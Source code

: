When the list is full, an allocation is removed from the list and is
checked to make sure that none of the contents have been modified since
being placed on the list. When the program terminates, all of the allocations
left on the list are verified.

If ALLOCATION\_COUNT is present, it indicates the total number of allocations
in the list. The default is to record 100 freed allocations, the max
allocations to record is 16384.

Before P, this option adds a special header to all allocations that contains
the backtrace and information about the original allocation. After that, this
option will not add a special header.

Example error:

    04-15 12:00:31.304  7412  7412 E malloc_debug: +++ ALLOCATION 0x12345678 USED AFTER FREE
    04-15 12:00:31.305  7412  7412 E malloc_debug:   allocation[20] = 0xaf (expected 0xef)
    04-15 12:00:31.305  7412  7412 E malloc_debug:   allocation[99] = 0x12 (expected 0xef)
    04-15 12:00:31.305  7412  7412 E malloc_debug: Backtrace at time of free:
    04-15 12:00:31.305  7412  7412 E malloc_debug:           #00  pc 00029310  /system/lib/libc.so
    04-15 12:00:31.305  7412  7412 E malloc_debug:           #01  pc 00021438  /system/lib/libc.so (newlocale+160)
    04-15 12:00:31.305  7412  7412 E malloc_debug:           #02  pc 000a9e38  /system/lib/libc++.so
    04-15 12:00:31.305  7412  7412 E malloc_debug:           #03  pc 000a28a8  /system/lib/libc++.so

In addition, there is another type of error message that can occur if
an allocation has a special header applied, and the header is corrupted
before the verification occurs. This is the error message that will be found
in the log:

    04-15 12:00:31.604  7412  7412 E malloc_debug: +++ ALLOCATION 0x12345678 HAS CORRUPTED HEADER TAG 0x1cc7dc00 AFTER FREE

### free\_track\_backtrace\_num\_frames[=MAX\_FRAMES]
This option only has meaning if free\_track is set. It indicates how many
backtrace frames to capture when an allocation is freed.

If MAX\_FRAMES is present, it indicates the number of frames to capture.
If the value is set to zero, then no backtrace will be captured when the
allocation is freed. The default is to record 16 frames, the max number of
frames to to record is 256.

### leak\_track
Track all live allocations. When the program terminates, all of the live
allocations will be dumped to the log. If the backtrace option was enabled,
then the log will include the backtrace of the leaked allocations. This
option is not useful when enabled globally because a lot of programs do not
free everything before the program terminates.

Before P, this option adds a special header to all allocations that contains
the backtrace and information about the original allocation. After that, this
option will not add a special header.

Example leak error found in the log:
++++++++++
__Task goal__
Copy out whichever lines of the listing contain the word "present".

__Answer area__
If ALLOCATION\_COUNT is present, it indicates the total number of allocations
If MAX\_FRAMES is present, it indicates the number of frames to capture.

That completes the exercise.